Yes, you can grow bamboo in the shade. And there are certainly some bamboo species which prefer more shade than others. But it will also depend on your climate. In very hot regions, most bamboos will benefit from at least a little bit of shade. In colder climates, you will need to be more selective about what goes in the shade. Generally, some of the most shade loving varieties of bamboo belong to the genera Fargesia and Borinda. Shorter, ground cover types of bamboo are also going to tolerate more shade, namely genera like Pleioblastus, Sasa and Sasaella.
In the following article, we’ll go into more depth about growing bamboo in the shade, and identify some specific varieties that are most likely to perform better under those conditions.
|Botanical name||Common name||Brief description|
|Borinda papyrifera||Clumping bamboo with powdery blue culms, 15-25 feet tall|
|Chimonobambusa tumidissinoda||Walking Stick||Aggressive runner with interesting nodes, 10-30 feet tall|
|Fargesia papyrifera||Blue Dragon||Cold hardy, clumping bamboo with colorful culms|
|Himalayacalamus hookerianus||Himalayan Blue||Graceful, clumping bamboo, colorful culms 12-18 feet tall|
|Indocalamus tessellatus||Giant Leaf||Short, compact, clumping bamboo with large leaves|
|Pleioblastus pygmaeus||Dwarf fern leaf||Dwarf, running bamboo, green leaves, pencil-sized culms|
|Pseudosasa japonica||Arrow bamboo||Vigorous runner, 10-15 feet tall, cold hardy to 0º F|
|Sasa veitchii||Kuma bamboo grass||Dwarf bamboo, running variety, deep green leaves|
|Sasaella masamuneana||Albostriata||Running ground cover bamboo with white stripes|
Ins and outs of growing bamboo in the shade
There are a few reasons why you might want to plant bamboo in the shade. It could be a matter of necessity, based on limited sunlight in your garden. Or if you live in the desert, it might simply be advisable to give your bamboo a little shelter from the beating sun. Or you might just be attracted to a certain variety of bamboo that prefers less sunlight.

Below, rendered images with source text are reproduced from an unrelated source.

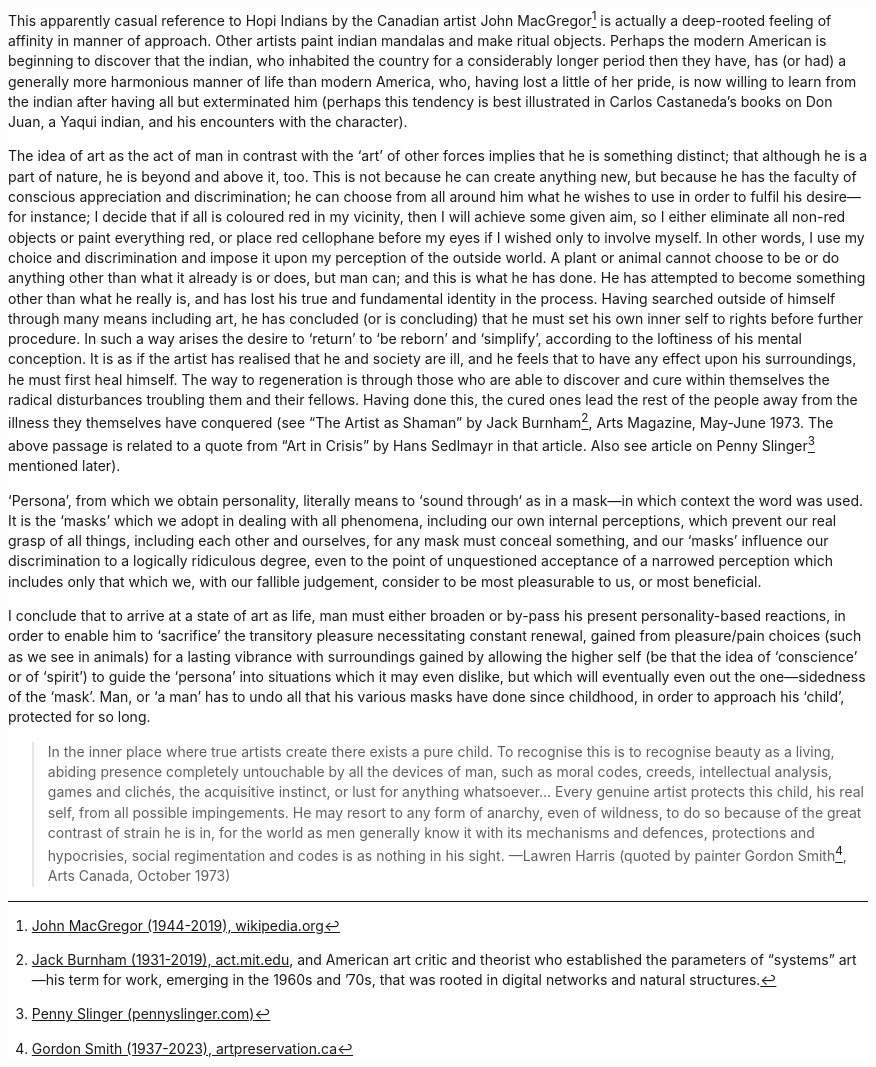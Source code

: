 This apparently casual reference to Hopi Indians by the Canadian artist John MacGregor[^2] is actually a deep-rooted feeling of affinity in manner of approach. Other artists paint indian mandalas and make ritual objects. Perhaps the modern American is beginning to discover that the indian, who inhabited the country for a considerably longer period then they have, has (or had) a generally more harmonious manner of life than modern America, who, having lost a little of her pride, is now willing to learn from the indian after having all but exterminated him (perhaps this tendency is best illustrated in Carlos Castaneda’s books on Don Juan, a Yaqui indian, and his encounters with the character).

The idea of art as the act of man in contrast with the ‘art’ of other forces implies that he is something distinct; that although he is a part of nature, he is beyond and above it, too. This is not because he can create anything new, but because he has the faculty of conscious appreciation and discrimination; he can choose from all around him what he wishes to use in order to fulfil his desire—for instance; I decide that if all is coloured red in my vicinity, then I will achieve some given aim, so I either eliminate all non-red objects or paint everything red, or place red cellophane before my eyes if I wished only to involve myself. In other words, I use my choice and discrimination and impose it upon my perception of the outside world. A plant or animal cannot choose to be or do anything other than what it already is or does, but man can; and this is what he has done. He has attempted to become something other than what he really is, and has lost his true and fundamental identity in the process. Having searched outside of himself through many means including art, he has concluded (or is concluding) that he must set his own inner self to rights before further procedure. In such a way arises the desire to ‘return’ to ‘be reborn’ and ‘simplify’, according to the loftiness of his mental conception. It is as if the artist has realised that he and society are ill, and he feels that to have any effect upon his surroundings, he must first heal himself. The way to regeneration is through those who are able to discover and cure within themselves the radical disturbances troubling them and their fellows. Having done this, the cured ones lead the rest of the people away from the illness they themselves have conquered (see “The Artist as Shaman” by Jack Burnham[^3], Arts Magazine, May-June 1973. The above passage is related to a quote from “Art in Crisis” by Hans Sedlmayr in that article. Also see article on Penny Slinger[^4] mentioned later).

‘Persona’, from which we obtain personality, literally means to ‘sound through‘ as in a mask—in which context the word was used. It is the ‘masks’ which we adopt in dealing with all phenomena, including our own internal perceptions, which prevent our real grasp of all things, including each other and ourselves, for any mask must conceal something, and our ‘masks’ influence our discrimination to a logically ridiculous degree, even to the point of unquestioned acceptance of a narrowed perception which includes only that which we, with our fallible judgement, consider to be most pleasurable to us, or most beneficial.

I conclude that to arrive at a state of art as life, man must either broaden or by-pass his present personality-based reactions, in order to enable him to ‘sacrifice’ the transitory pleasure necessitating constant renewal, gained from pleasure/pain choices (such as we see in animals) for a lasting vibrance with surroundings gained by allowing the higher self (be that the idea of ‘conscience’ or of ‘spirit’) to guide the ‘persona’ into situations which it may even dislike, but which will eventually even out the one—sidedness of the ‘mask’. Man, or ‘a man’ has to undo all that his various masks have done since childhood, in order to approach his ‘child’, protected for so long.

> In the inner place where true artists create there exists a pure child. To recognise this is to recognise beauty as a living, abiding presence completely untouchable by all the devices of man, such as moral codes, creeds, intellectual analysis, games and clichés, the acquisitive instinct, or lust for anything whatsoever…  Every genuine artist protects this child, his real self, from all possible impingements. He may resort to any form of anarchy, even of wildness, to do so because of the great contrast of strain he is in, for the world as men generally know it with its mechanisms and defences, protections and hypocrisies, social regimentation and codes is as nothing in his sight. —Lawren Harris (quoted by painter Gordon Smith[^5], Arts Canada, October 1973)


[^1]: [Fluxus](https://www.tate.org.uk/art/art-terms/f/fluxus) had no single unifying style. Artists used a range of media and processes adopting a ‘do-it-yourself’ attitude to creative activity, often staging random performances and using whatever materials were at hand to make art. Seeing themselves as an alternative to academic art and music, Fluxus was a democratic form of creativity open to anyone
[^2]: [John MacGregor (1944-2019), wikipedia.org](https://en.wikipedia.org/wiki/John_MacGregor_(artist))
[^3]: [Jack Burnham (1931-2019), act.mit.edu](https://act.mit.edu/2019/03/in-memoriam-jack-burnham-1931-2019-inaugural-cavs-fellow-1968-1970/), and American art critic and theorist who established the parameters of “systems” art—his term for work, emerging in the 1960s and ’70s, that was rooted in digital networks and natural structures.
[^4]: [Penny Slinger (pennyslinger.com)](https://pennyslinger.com)
[^5]: [Gordon Smith (1937-2023), artpreservation.ca](https://www.artpreservation.ca/2024/12/12/artist-spotlight-gordon-smith/)
[^6]: [Bob Watts (1923-1988), artpool.hu/Fluxus/](https://www.artpool.hu/Fluxus/Watts.html)
[^7]: [Geoff Hedericks (1931-2018)](https://klausgallery.com/artist/the-estate-of-geoffrey-hendricks/)
[^8]: [Nam June Paik (1932-2006), paikstudios.com](https://www.paikstudios.com)
[^9]: [Frank Gillette (frankgillette.com/biography)](https://www.frankgillette.com/biography)
[^10]: [Juan Downey (1940-1993), Guggenheim](https://www.guggenheim.org/map/juan-downey)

The fact is, bamboo is a grass, and like most most grasses, bamboo needs a lot of sunlight. Plants use chlorophyll and photosynthesis to turn sunlight into food, and as such, sunlight is essential. Plants don’t grow in the dark. Sunlight also has a way of deterring some of those shade loving insects that like to dwell on indoor plants and in the cooler corners of the garden.
Some plants have less chlorophyll than others, and that’s true of certain bamboos as well. Less chlorophyll means the vegetation will be less green, and it often means they will want less sunlight. Indirect sunlight will be enough to satisfy the appetite of their limited chlorophyll. Consequently, you’ll find that some of the more shade-tolerant bamboos have pale and blueish hues in the leaves, and others have white stripes. These are characteristics that can add an interest to otherwise deep green garden. But you can also find shade loving bamboos with most vibrant, green foliage.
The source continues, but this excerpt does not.